Undyne ridacchiò della sua ‘battuta’ e la ragazzina si sentì incoraggiata da quella reazione nell’accennare, a sua volta, un vago sorriso.
« Abbi pazienza, non sono per nulla tagliata per la cucina! » Ribatté la sua maestra, portandosi la lattina già aperta alle labbra.
« So chi devo ringraziare ora per i… manicaretti- « E, qui, Chara sentì distintamente il suo stomaco contorcersi in nodi indistricabili. « -che Papyrus cucinava per noi. »
Undyne sputò inorridita da bocca e naso il sorso di bevanda che era stata sul punto di ingoiare.
« Voi… per quanto tempo avete mangiato quelle cose? » Domandò, la voce ridotta quasi ad un sussurro.
« Tre giorni, più o meno, ma sta migliorando notevolmente grazie a Toriel. » Replicò Chara, astenendosi dall’usare appellativi compromettenti in presenza di Undyne. In verità, non le risultava particolarmente difficile usare ‘Toriel’ invece di ‘mamma’ o ‘madre’ quando si trovava in pubblico, considerato che per molti anni Toriel non era stata ‘mamma’ nella sua testa, ma molte altre definizioni poco carine. Il difficile era stato, infatti, pronunciare nuovamente quegli appellativi nel privato senza che suonassero sbagliati alle sue stesse orecchie.
« Fiuuu, per fortuna. Mi sarei sentita molto in colpa se una di voi due fosse stata male a causa mia. » Sospirò Undyne, asciugandosi il sudore freddo dalla fronte e gli schizzi di bibita con esso. « A parte quel plantigrade di suo fratello, non credo ci sia nessuno in grado di resistere a lungo ai suoi spaghetti. Suppongo che la mancanza di organi abbia pur sempre i suoi vantaggi. »
Alla sola menzione di Sans, Chara piegò le labbra in una smorfia che non passò inosservata alla padrona di casa.
« C’è qualcosa che non va? » Le chiese Undyne.
« Sì… » Mormorò Chara, non volendo aggiungere altro, poiché si rendeva conto che confessare di essere di cattivo umore perché qualcuno aveva messo le mani sul tuo cibo preferito era un po’ infantile ( dettagli che, sul momento, aveva visto la cosa come un grave affronto al suo onore ). E non poteva certo rivelare l'altra ragione per cui nominare quel nome era quanto di più sgradito potesse esserci in quel momento per lei.
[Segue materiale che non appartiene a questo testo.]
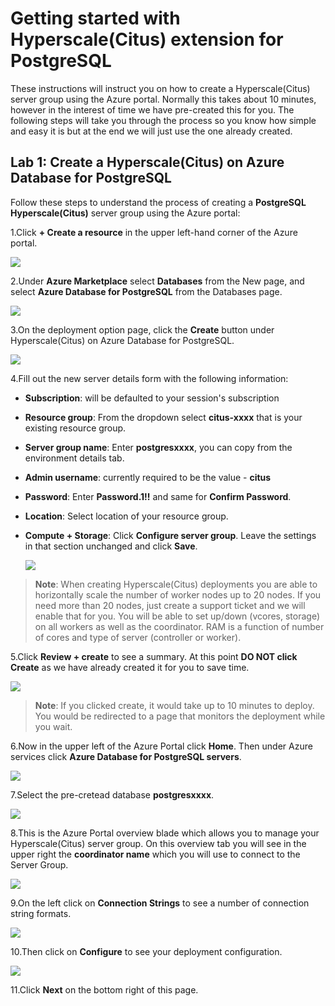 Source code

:# Getting started with Hyperscale(Citus) extension for PostgreSQL

These instructions will instruct you on how to create a Hyperscale(Citus) server group using the Azure portal. Normally this takes about 10 minutes, however in the interest of time we have pre-created this for you. The following steps will take you through the process so you know how simple and easy it is but at the end we will just use the one already created.

## **Lab 1: Create a Hyperscale(Citus) on Azure Database for PostgreSQL**

Follow these steps to understand the process of creating a **PostgreSQL Hyperscale(Citus)** server group using the Azure portal:

1.Click **+ Create a resource** in the upper left-hand corner of the Azure portal.

   ![](Images/createresource.png)

2.Under **Azure Marketplace** select **Databases** from the New page, and select **Azure Database for PostgreSQL** from the Databases    page.

   ![](Images/azmarketplace.png)

3.On the deployment option page, click the **Create** button under Hyperscale(Citus) on Azure Database for PostgreSQL.

   ![](Images/createcitus.png)

4.Fill out the new server details form with the following information:

- **Subscription**: will be defaulted to your session's subscription
- **Resource group**: From the dropdown select **citus-xxxx** that is your existing resource group.
- **Server group name**: Enter **postgresxxxx**, you can copy from the environment details tab.
- **Admin username**: currently required to be the value - **citus** 
- **Password**: Enter **Password.1!!** and same for **Confirm Password**.
- **Location**: Select location of your resource group. 
- **Compute + Storage**: Click **Configure server group**. Leave the settings in that section unchanged and click **Save**.

  ![](Images/configurations.png)

> **Note**: When creating Hyperscale(Citus) deployments you are able to horizontally scale the number of worker nodes up to 20 nodes. If you need more than 20 nodes, just create a support ticket and we will enable that for you. You will be able to set up/down (vcores, storage) on all workers as well as the coordinator. RAM is a function of number of cores and type of server (controller or worker).

5.Click **Review + create** to see a summary. At this point **DO NOT click Create** as we have already created it for you to save time.

  ![](Images/reviewconfig.png)

> **Note**: If you clicked create, it would take up to 10 minutes to deploy. You would be redirected to a page that monitors the deployment while you wait.

6.Now in the upper left of the Azure Portal click **Home**. Then under Azure services click **Azure Database for PostgreSQL servers**. 

  ![](Images/postgresql.png)

7.Select the pre-cretead database **postgresxxxx**.

  ![](Images/postgresql1.png)

8.This is the Azure Portal overview blade which allows you to manage your Hyperscale(Citus) server group. On this overview tab you will see in the upper right the **coordinator name** which you will use to connect to the Server Group. 

  ![](Images/postoverview.png)

9.On the left click on **Connection Strings** to see a number of connection string formats.

  ![](Images/postconnstr.png)

10.Then click on **Configure** to see your deployment configuration.

  ![](Images/postconfig.png)

11.Click **Next** on the bottom right of this page.

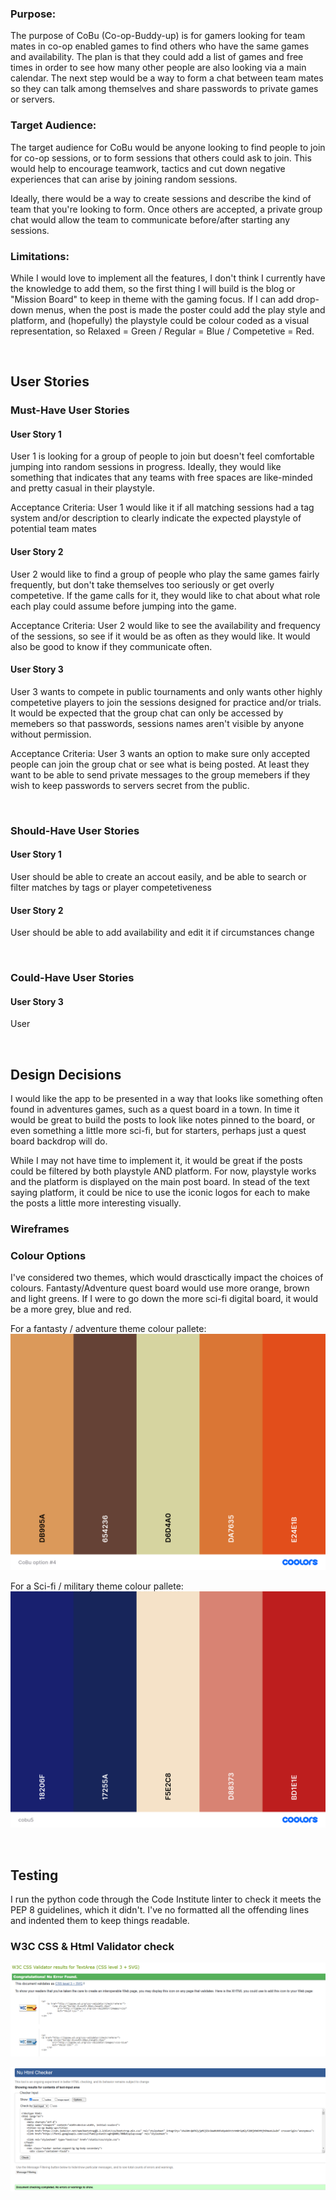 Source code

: <h3>Purpose:</h3>
<p>The purpose of CoBu (Co-op-Buddy-up) is for gamers looking for team mates in co-op enabled games to find others who have the same games and availability. The plan is that they could add a list of games and free times in order to see how many other people are also looking via a main calendar. The next step would be a way to form a chat between team mates so they can talk among themselves and share passwords to private games or servers.</p>

<h3>Target Audience:</h3>
<p>The target audience for CoBu would be anyone looking to find people to join for co-op sessions, or to form sessions that others could ask to join. This would help to encourage teamwork, tactics and cut down negative experiences that can arise by joining random sessions. 

Ideally, there would be a way to create sessions and describe the kind of team that you're looking to form. Once others are accepted, a private group chat would allow the team to communicate before/after starting any sessions.</p>

<h3>Limitations:</h3>
<p>While I would love to implement all the features, I don't think I currently have the knowledge to add them, so the first thing I will build is the blog or "Mission Board" to keep in theme with the gaming focus. If I can add drop-down menus, when the post is made the poster could add the play style and platform, and (hopefully) the playstyle could be colour coded as a visual representation, so Relaxed = Green / Regular = Blue / Competetive = Red.</p>

<br>
<h2>User Stories</h2>

<h3>Must-Have User Stories</h3>
<h4>User Story 1</h4> 
<p>User 1 is looking for a group of people to join but doesn't feel comfortable jumping into random sessions in progress. Ideally, they would like something that indicates that any teams with free spaces are like-minded and pretty casual in their playstyle.</p>

<p>Acceptance Criteria: User 1 would like it if all matching sessions had a tag system and/or description to clearly indicate the expected playstyle of potential team mates</p>

<h4>User Story 2</h4>
<p>User 2 would like to find a group of people who play the same games fairly frequently, but don't take themselves too seriously or get overly competetive. If the game calls for it, they would like to chat about what role each play could assume before jumping into the game.</p>

<p>Acceptance Criteria: User 2 would like to see the availability and frequency of the sessions, so see if it would be as often as they would like. It would also be good to know if they communicate often.</p>

<h4>User Story 3</h4>
<p>User 3 wants to compete in public tournaments and only wants other highly competetive players to join the sessions designed for practice and/or trials. It would be expected that the group chat can only be accessed by memebers so that passwords, sessions names aren't visible by anyone without permission.</p>

<p>Acceptance Criteria: User 3 wants an option to make sure only accepted people can join the group chat or see what is being posted. At least they want to be able to send private messages to the group memebers if they wish to keep passwords to servers secret from the public.</p>

<br>
<h3>Should-Have User Stories</h3>
<h4>User Story 1</h4>
<p>User should be able to create an accout easily, and be able to search or filter matches by tags or player competetiveness</p>

<h4>User Story 2</h4>
<p>User should be able to add availability and edit it if circumstances change</p>

<br>
<h3>Could-Have User Stories</h3>
<h4>User Story 3</h4>
<p>User </p>


<br>
<h2>Design Decisions</h2>

<p>I would like the app to be presented in a way that looks like something often found in adventures games, such as a quest board in a town. In time it would be great to build the posts to look like notes pinned to the board, or even something a little more sci-fi, but for starters, perhaps just a quest board backdrop will do.</p>

<p>While I may not have time to implement it, it would be great if the posts could be filtered by both playstyle AND platform. For now, playstyle works and the platform is displayed on the main post board. In stead of the text saying platform, it could be nice to use the iconic logos for each to make the posts a little more interesting visually.</p>

<h3></h3>

<h3>Wireframes</h3>



<h3>Colour Options</h3>

<p>I've considered two themes, which would drasctically impact the choices of colours. Fantasty/Adventure quest board would use more orange, brown and light greens. If I were to go down the more sci-fi digital board, it would be a more grey, blue and red.</p>



For a fantasty / adventure theme colour pallete:
![alt text](/cobu4.png)



For a Sci-fi / military theme colour pallete:
![alt text](cobu5.png)

<br>
<h2>Testing</h2>

<p>I run the python code through the Code Institute linter to check it meets the PEP 8 guidelines, which it didn't. I've no formatted all the offending lines and indented them to keep things readable.</p>




<h3>W3C CSS & Html Validator check</h3>


![alt text](<Screenshot 2025-01-13 125516.png>)

![alt text](<Screenshot 2025-01-13 140919.png>)

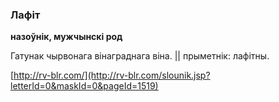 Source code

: ### Лафіт
**назоўнік, мужчынскі род**

Гатунак чырвонага вінаграднага віна. || прыметнік: лафітны.

<a rel="author">[http://rv-blr.com/](http://rv-blr.com/slounik.jsp?letterId=0&maskId=0&pageId=1519)</a>
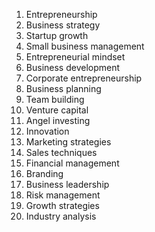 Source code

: 1. Entrepreneurship
2. Business strategy
3. Startup growth
4. Small business management
5. Entrepreneurial mindset
6. Business development
7. Corporate entrepreneurship
8. Business planning
9. Team building
10. Venture capital
11. Angel investing
12. Innovation
13. Marketing strategies
14. Sales techniques
15. Financial management
16. Branding
17. Business leadership
18. Risk management
19. Growth strategies
20. Industry analysis
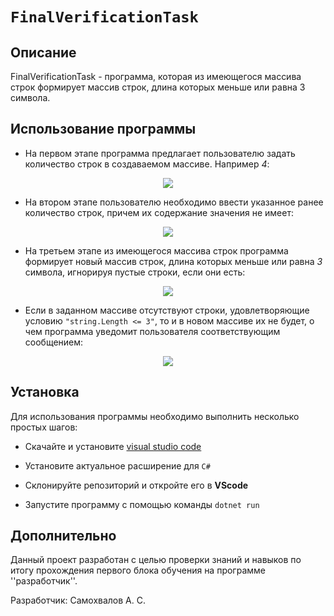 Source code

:
# **`FinalVerificationTask`**

## **Описание** 
FinalVerificationTask - программа, которая из имеющегося массива строк формирует массив строк, длина которых меньше или равна 3 символа.

## **Использование программы**
+ На первом этапе программа предлагает пользователю задать количество строк в создаваемом массиве. Например _4_:

<div align="center"> 

![](https://user-images.githubusercontent.com/113136187/189442269-30e14db5-f7ae-49dd-adb8-b32d105f5bc4.png)
  
  </div>

+ На втором этапе пользователю необходимо ввести указанное ранее количество строк, причем их содержание значения не имеет:


<div align="center">
  
![](https://user-images.githubusercontent.com/113136187/189442295-d6656d48-203f-4ffe-856e-912e01ab775e.png)
  
  </div>

+ На третьем этапе из имеющегося массива строк программа формирует новый массив строк, длина которых меньше или равна _3_ символа, игнорируя пустые строки, если они есть:


<div align="center">
  
![](https://user-images.githubusercontent.com/113136187/189453014-357599cc-075f-44a6-b042-e4f37c6f528d.png)
  
  </div>


+ Если в заданном массиве отсутствуют строки, удовлетворяющие условию `"string.Length <= 3"`, то и в новом массиве их не будет, о чем программа уведомит пользователя соответствующим сообщением:

<div align="center">
  
![](https://user-images.githubusercontent.com/113136187/189453019-6a9877b4-d45a-4eff-b0aa-bea17ab82873.png)
  
  </div>


## **Установка** 
Для использования программы необходимо выполнить несколько простых шагов:

+ Скачайте и установите [visual studio code](https://code.visualstudio.com)

+ Установите актуальное расширение для  ` C# `

+ Склонируйте репозиторий и откройте его в **VScode**

+ Запустите программу с помощью команды `dotnet run`

## **Дополнительно** 
Данный проект разработан с целью проверки знаний и навыков по итогу прохождения первого блока обучения на программе ''разработчик''.

Разработчик: Самохвалов А. С.

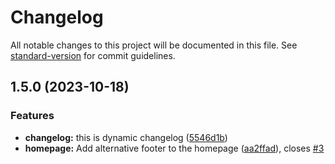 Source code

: # Changelog

All notable changes to this project will be documented in this file. See [standard-version](https://github.com/conventional-changelog/standard-version) for commit guidelines.

## 1.5.0 (2023-10-18)


### Features

* **changelog:** this is dynamic changelog ([5546d1b](https://github.com/ESAM-ALSAWAH/dynamic-changelog/commit/5546d1bf26c3d87ca679c276de64b384c64d57c8))
* **homepage:** Add alternative footer to the homepage ([aa2ffad](https://github.com/ESAM-ALSAWAH/dynamic-changelog/commit/aa2ffad129bf5a8297e31e9993f78456dacb888b)), closes [#3](https://github.com/ESAM-ALSAWAH/dynamic-changelog/issues/3)
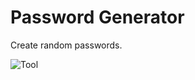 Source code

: # Password Generator

Create random passwords.

![Tool](https://github.com/joaoficanha/password-generator/blob/master/img/generator.png) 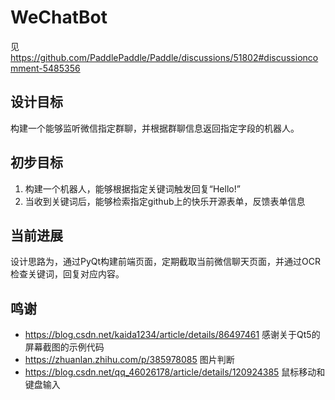 # WeChatBot

见 https://github.com/PaddlePaddle/Paddle/discussions/51802#discussioncomment-5485356

## 设计目标

构建一个能够监听微信指定群聊，并根据群聊信息返回指定字段的机器人。

## 初步目标

1. 构建一个机器人，能够根据指定关键词触发回复“Hello!”
2. 当收到关键词后，能够检索指定github上的快乐开源表单，反馈表单信息

## 当前进展

设计思路为，通过PyQt构建前端页面，定期截取当前微信聊天页面，并通过OCR检查关键词，回复对应内容。

## 鸣谢
- https://blog.csdn.net/kaida1234/article/details/86497461 感谢关于Qt5的屏幕截图的示例代码
- https://zhuanlan.zhihu.com/p/385978085 图片判断
- https://blog.csdn.net/qq_46026178/article/details/120924385 鼠标移动和键盘输入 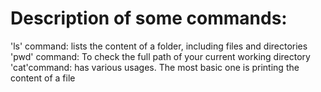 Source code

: # Description of some commands:
'ls' command: lists the content of a folder, including files and directories
'pwd' command: To check the full path of your current working directory
'cat'command: has various usages. The most basic one is printing the content of a file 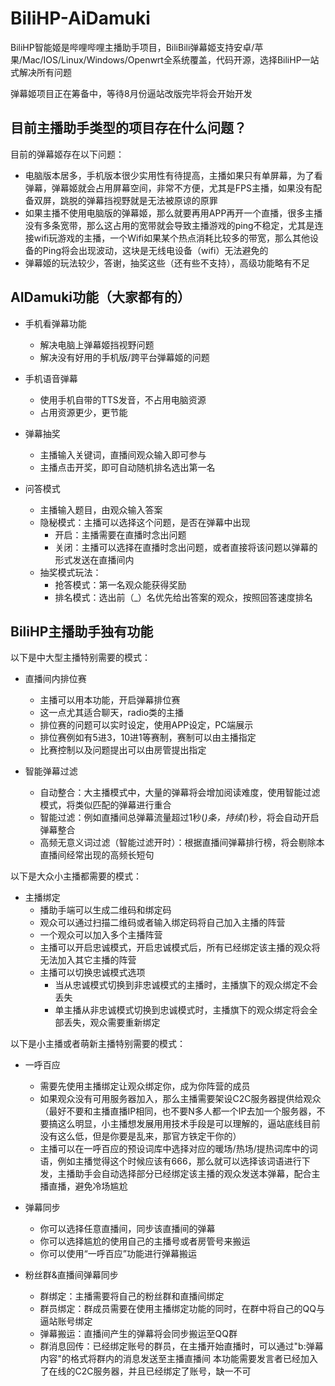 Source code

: # BiliHP-AiDamuki
BiliHP智能姬是哔哩哔哩主播助手项目，BiliBili弹幕姬支持安卓/苹果/Mac/IOS/Linux/Windows/Openwrt全系统覆盖，代码开源，选择BiliHP一站式解决所有问题



弹幕姬项目正在筹备中，等待8月份逼站改版完毕将会开始开发


## 目前主播助手类型的项目存在什么问题？

目前的弹幕姬存在以下问题：
+ 电脑版本居多，手机版本很少实用性有待提高，主播如果只有单屏幕，为了看弹幕，弹幕姬就会占用屏幕空间，非常不方便，尤其是FPS主播，如果没有配备双屏，跳脱的弹幕挡视野就是无法被原谅的原罪
+ 如果主播不使用电脑版的弹幕姬，那么就要再用APP再开一个直播，很多主播没有多条宽带，那么这占用的宽带就会导致主播游戏的ping不稳定，尤其是连接wifi玩游戏的主播，一个Wifi如果某个热点消耗比较多的带宽，那么其他设备的Ping将会出现波动，这块是无线电设备（wifi）无法避免的
+ 弹幕姬的玩法较少，答谢，抽奖这些（还有些不支持），高级功能略有不足

## AIDamuki功能（大家都有的）

+ 手机看弹幕功能
  - 解决电脑上弹幕姬挡视野问题
  - 解决没有好用的手机版/跨平台弹幕姬的问题
  
+ 手机语音弹幕
  - 使用手机自带的TTS发音，不占用电脑资源
  - 占用资源更少，更节能
  
+ 弹幕抽奖
  - 主播输入关键词，直播间观众输入即可参与
  - 主播点击开奖，即可自动随机排名选出第一名
  
+ 问答模式
  - 主播输入题目，由观众输入答案
  - 隐秘模式：主播可以选择这个问题，是否在弹幕中出现
    - 开启：主播需要在直播时念出问题
    - 关闭：主播可以选择在直播时念出问题，或者直接将该问题以弹幕的形式发送在直播间内
  + 抽奖模式玩法：
    - 抢答模式：第一名观众能获得奖励
    - 排名模式：选出前（_）名优先给出答案的观众，按照回答速度排名
  

## BiliHP主播助手独有功能

以下是中大型主播特别需要的模式：

+ 直播间内排位赛
  - 主播可以用本功能，开启弹幕排位赛
  - 这一点尤其适合聊天，radio类的主播
  - 排位赛的问题可以实时设定，使用APP设定，PC端展示
  - 排位赛例如有5进3，10进1等赛制，赛制可以由主播指定
  - 比赛控制以及问题提出可以由房管提出指定
  
+ 智能弹幕过滤
  - 自动整合：大主播模式中，大量的弹幕将会增加阅读难度，使用智能过滤模式，将类似匹配的弹幕进行重合
  - 智能过滤：例如直播间总弹幕流量超过1秒(_)条，持续(_)秒，将会自动开启弹幕整合
  - 高频无意义词过滤（智能过滤开时）：根据直播间弹幕排行榜，将会剔除本直播间经常出现的高频长短句
  

以下是大众小主播都需要的模式：

+ 主播绑定
  - 播助手端可以生成二维码和绑定码
  - 观众可以通过扫描二维码或者输入绑定码将自己加入主播的阵营
  - 一个观众可以加入多个主播阵营
  - 主播可以开启忠诚模式，开启忠诚模式后，所有已经绑定该主播的观众将无法加入其它主播的阵营
  - 主播可以切换忠诚模式选项
    + 当从忠诚模式切换到非忠诚模式的主播时，主播旗下的观众绑定不会丢失
    + 单主播从非忠诚模式切换到忠诚模式时，主播旗下的观众绑定将会全部丢失，观众需要重新绑定


以下是小主播或者萌新主播特别需要的模式：

+ 一呼百应
  - 需要先使用主播绑定让观众绑定你，成为你阵营的成员
  - 如果观众没有可用服务器加入，那么主播需要架设C2C服务器提供给观众（最好不要和主播直播IP相同，也不要N多人都一个IP去加一个服务器，不要搞这么明显，小主播想发展用用技术手段是可以理解的，逼站底线目前没有这么低，但是你要是乱来，那官方铁定干你的）
  - 主播可以在一呼百应的预设词库中选择对应的暖场/热场/提热词库中的词语，例如主播觉得这个时候应该有666，那么就可以选择该词语进行下发，主播助手会自动选择部分已经绑定该主播的观众发送本弹幕，配合主播直播，避免冷场尴尬

+ 弹幕同步
  - 你可以选择任意直播间，同步该直播间的弹幕
  - 你可以选择尴尬的使用自己的主播号或者房管号来搬运
  - 你可以使用“一呼百应”功能进行弹幕搬运
  
+ 粉丝群&直播间弹幕同步
  - 群绑定：主播需要将自己的粉丝群和直播间绑定
  - 群员绑定：群成员需要在使用主播绑定功能的同时，在群中将自己的QQ与逼站账号绑定
  - 弹幕搬运：直播间产生的弹幕将会同步搬运至QQ群
  - 群消息回传：已经绑定账号的群员，在主播开始直播时，可以通过"b:弹幕内容"的格式将群内的消息发送至主播直播间
本功能需要发言者已经加入了在线的C2C服务器，并且已经绑定了账号，缺一不可
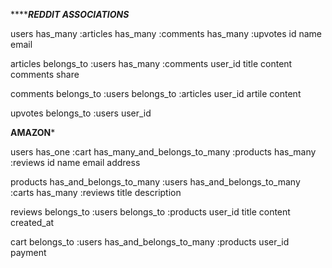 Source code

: ***************REDDIT ASSOCIATIONS***********

users
has_many :articles
has_many :comments
has_many :upvotes
  id
  name
  email

articles
belongs_to :users
has_many :comments
	user_id
	title
	content
	comments
	share

comments
belongs_to :users
belongs_to :articles
	user_id
	artile
	content

upvotes
belongs_to :users
	user_id

******************AMAZON*******************

users
has_one :cart
has_many_and_belongs_to_many :products
has_many :reviews
	id
	name
	email
	address


products
has_and_belongs_to_many :users
has_and_belongs_to_many :carts
has_many :reviews
	title
	description

reviews
belongs_to :users
belongs_to :products
	user_id
	title
	content
	created_at

cart
belongs_to :users
has_and_belongs_to_many :products
	user_id
	payment







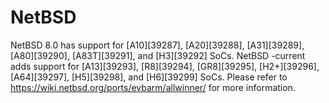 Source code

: # NetBSD
NetBSD 8.0 has support for [A10][39287], [A20][39288], [A31][39289], [A80][39290], [A83T][39291], and [H3][39292] SoCs. 
NetBSD -current adds support for [A13][39293], [R8][39294], [GR8][39295], [H2+][39296], [A64][39297], [H5][39298], and [H6][39299] SoCs. 
Please refer to <https://wiki.netbsd.org/ports/evbarm/allwinner/> for more information.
« C’entra Sans? Ti ha fatto qualche dispetto? » Le domandò Undyne, alzando il sopracciglio dell’occhio buono, interessata e allo stesso tempo comprensiva nel suo atteggiamento.
Chara annuì, ma questo non bastò a placare le domande della guerriera.
« Che ha combinato? »
« Nulla. »
« Non me la stai raccontando giusta. »
« No, davvero, non è importante… »
Undyne arricciò leggermente le labbra in una smorfia, messa ancora più in risalto dal contemporaneo incresparsi delle scaglie sul suo volto.
« Insisto per saperlo comunque. » Disse, prendendo un altro sorso dalla lattina.
Chara sospirò, arrendevole. Tanto valeva dirglielo, prima che la sua maestra decidesse di organizzare una gita a casa dei fratelli solo per cantargliene quattro al nullafacente. Non voleva fare la figura della bambina che andava a chiamare un adulto per risolvere i suoi problemi, o quello scheletro le avrebbe riso in faccia per tutta la vita.
« Si è mangiato il mio cioccolato… e solo perché sapeva che mi avrebbe infastidito. » Mormorò, rompendo il contatto visivo con Undyne subito dopo. Non voleva vedere lo scherno farsi strada nell’occhio dell’altra.
Nella voce rassicurante della guerriera, tuttavia, non avvertì non una traccia dello scherno che si era aspettata di udire.
« Mh. Penserò a qualcosa con cui tu possa ripagarlo con la stessa moneta. »
« Tranquilla. Non è necessario. » Replicò Chara, muovendo su e giù la linguetta della lattina, il mento appoggiato sopra il palmo della mano. « Mi arrangerò da sola. »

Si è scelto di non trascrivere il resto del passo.